The most important factor driving this historic homelessness spike, experts say, is that the high cost of housing is no longer being abated by pandemic-era relief.
Houston has seen a decrease in homelessness of 60 percent since 2011 and 17 percent since 2020, making it a national model. But local advocates are sounding the alarm that progress could quickly be reversed without more federal aid. Kelly Young, the president of the Coalition for the Homeless of Houston/Harris County, said in an email that the region needs a permanent revenue stream: “Without secure, long-term funding, there is a real risk of backsliding and increased pressure on shelters and services.”

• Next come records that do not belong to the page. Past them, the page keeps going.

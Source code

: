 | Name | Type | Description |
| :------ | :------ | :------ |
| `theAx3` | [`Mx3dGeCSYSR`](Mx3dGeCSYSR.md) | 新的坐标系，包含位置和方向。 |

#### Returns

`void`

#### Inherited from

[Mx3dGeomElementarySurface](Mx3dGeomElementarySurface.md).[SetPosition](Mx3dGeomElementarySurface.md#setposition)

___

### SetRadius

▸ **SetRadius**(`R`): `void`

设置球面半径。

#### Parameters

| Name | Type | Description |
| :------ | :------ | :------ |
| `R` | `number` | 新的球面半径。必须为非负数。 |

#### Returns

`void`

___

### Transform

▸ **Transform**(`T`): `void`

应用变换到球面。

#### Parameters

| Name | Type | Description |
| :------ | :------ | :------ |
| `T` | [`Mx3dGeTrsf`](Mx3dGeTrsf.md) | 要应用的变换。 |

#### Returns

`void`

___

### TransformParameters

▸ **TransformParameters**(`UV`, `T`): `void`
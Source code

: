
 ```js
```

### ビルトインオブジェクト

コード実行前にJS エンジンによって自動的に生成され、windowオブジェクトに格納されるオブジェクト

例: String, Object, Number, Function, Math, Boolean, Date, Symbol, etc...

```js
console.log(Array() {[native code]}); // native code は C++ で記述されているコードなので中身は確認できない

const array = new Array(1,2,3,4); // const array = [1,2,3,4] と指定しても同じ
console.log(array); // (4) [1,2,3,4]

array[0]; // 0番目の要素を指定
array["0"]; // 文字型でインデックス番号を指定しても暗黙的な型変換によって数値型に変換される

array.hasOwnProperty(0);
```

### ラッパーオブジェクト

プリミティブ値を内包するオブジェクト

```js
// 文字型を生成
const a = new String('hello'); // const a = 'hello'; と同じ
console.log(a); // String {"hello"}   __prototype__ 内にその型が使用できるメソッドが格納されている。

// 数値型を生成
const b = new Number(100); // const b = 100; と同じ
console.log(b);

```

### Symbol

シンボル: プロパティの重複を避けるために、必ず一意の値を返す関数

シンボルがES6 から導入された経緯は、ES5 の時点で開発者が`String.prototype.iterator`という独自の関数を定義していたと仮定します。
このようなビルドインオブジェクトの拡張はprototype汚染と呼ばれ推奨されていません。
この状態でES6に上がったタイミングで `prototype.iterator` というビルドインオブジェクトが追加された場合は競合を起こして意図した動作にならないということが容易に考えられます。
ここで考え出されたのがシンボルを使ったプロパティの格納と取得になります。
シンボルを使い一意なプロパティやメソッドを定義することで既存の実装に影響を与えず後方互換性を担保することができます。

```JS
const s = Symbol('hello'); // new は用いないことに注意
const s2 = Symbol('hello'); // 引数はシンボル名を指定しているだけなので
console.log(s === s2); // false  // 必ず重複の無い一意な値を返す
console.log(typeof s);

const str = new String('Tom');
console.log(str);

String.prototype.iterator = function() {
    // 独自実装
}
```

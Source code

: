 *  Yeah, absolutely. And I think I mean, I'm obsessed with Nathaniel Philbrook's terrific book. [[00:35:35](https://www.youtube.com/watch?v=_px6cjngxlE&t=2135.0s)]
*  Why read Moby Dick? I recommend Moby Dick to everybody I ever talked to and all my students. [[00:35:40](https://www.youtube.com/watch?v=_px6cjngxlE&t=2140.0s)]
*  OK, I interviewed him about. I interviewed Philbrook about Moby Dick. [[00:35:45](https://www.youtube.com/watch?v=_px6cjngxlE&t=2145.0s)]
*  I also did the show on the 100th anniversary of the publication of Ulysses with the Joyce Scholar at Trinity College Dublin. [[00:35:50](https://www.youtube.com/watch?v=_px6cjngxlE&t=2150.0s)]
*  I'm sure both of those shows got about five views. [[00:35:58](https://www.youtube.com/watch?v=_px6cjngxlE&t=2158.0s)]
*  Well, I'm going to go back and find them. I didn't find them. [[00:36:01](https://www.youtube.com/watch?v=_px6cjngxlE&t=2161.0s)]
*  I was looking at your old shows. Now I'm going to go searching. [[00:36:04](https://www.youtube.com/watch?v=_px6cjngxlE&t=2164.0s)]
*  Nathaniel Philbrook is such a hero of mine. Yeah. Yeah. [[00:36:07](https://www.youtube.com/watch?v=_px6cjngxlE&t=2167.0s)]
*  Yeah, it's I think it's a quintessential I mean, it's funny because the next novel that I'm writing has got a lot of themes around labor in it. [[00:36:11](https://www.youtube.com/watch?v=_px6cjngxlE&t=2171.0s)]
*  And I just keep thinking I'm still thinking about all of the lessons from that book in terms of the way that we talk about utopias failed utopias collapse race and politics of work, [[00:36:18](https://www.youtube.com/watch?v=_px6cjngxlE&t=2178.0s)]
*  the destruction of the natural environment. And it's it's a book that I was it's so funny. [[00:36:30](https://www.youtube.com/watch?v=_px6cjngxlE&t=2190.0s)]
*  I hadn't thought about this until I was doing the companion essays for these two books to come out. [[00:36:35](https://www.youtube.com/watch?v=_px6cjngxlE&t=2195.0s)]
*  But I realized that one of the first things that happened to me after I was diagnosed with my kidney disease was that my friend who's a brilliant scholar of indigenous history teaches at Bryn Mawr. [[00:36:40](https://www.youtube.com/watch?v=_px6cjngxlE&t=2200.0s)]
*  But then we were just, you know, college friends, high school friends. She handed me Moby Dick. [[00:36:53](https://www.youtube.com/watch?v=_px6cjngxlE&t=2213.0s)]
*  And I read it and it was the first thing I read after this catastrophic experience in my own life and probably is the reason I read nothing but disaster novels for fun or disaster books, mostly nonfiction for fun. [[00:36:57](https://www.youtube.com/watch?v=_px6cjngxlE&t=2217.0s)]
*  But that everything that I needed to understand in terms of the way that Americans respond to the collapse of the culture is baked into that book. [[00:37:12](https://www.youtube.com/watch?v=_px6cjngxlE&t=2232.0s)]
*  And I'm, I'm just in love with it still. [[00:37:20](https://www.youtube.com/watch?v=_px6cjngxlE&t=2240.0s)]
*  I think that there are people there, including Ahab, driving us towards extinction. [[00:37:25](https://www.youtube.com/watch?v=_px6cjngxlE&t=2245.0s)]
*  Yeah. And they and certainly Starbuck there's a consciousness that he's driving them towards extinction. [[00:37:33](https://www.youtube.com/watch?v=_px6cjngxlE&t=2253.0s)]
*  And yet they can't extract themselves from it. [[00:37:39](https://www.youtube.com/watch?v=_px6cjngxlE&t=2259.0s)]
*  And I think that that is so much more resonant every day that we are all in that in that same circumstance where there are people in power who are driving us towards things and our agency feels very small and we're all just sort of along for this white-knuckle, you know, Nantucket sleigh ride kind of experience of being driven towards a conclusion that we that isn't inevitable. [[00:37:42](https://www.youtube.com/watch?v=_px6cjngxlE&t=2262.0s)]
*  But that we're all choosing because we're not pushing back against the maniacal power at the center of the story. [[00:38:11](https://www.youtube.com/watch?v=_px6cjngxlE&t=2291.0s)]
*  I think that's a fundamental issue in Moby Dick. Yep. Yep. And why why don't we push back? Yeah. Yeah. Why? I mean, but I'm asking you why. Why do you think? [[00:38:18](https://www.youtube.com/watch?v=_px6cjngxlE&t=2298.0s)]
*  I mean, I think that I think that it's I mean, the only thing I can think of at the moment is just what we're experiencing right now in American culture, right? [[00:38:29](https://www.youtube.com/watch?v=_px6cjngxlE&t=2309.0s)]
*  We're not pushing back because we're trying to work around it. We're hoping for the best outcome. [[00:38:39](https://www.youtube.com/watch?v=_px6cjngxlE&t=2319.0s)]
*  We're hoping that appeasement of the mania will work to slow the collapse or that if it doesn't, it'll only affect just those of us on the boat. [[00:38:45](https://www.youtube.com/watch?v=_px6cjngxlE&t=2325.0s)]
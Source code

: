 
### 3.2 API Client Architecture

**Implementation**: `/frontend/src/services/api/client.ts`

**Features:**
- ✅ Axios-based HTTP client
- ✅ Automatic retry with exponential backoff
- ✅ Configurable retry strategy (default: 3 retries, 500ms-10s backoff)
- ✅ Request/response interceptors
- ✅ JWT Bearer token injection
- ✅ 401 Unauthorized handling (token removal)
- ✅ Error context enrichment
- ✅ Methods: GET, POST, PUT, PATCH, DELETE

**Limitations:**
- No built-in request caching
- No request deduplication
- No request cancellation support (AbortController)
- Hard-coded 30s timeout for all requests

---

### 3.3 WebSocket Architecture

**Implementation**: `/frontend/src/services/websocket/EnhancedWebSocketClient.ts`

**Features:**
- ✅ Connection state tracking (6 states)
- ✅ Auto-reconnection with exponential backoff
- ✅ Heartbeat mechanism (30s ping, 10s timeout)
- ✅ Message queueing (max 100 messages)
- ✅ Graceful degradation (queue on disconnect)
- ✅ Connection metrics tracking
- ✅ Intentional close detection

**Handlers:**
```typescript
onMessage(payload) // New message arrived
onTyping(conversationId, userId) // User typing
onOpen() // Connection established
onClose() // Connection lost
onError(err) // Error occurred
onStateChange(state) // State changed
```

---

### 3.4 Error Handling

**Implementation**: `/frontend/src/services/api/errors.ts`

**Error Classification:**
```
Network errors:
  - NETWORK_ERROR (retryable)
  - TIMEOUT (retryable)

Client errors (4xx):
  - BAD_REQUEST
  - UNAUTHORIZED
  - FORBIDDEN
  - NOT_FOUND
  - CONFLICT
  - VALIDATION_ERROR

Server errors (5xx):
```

It’s not the only jurisdiction that has been flush with federal dollars to fight homelessness. Springfield, Missouri, is using American Rescue Plan money to build homeless shelters. Baltimore is building supportive housing. Massachusetts is fighting veteran homelessness. The result has been a supercharged version of the Community Development Block Grant program, the usual way HUD distributes money to cities for such projects.
Even more significant, though, was the $46 billion federal rental-relief program, which kept vulnerable tenants in place during the pandemic. After that money was spent, housing insecurity came roaring back. The migrant surge of 2022–23 also affected the increase in certain cities, but experts say the problem ultimately ties back to housing-market fundamentals.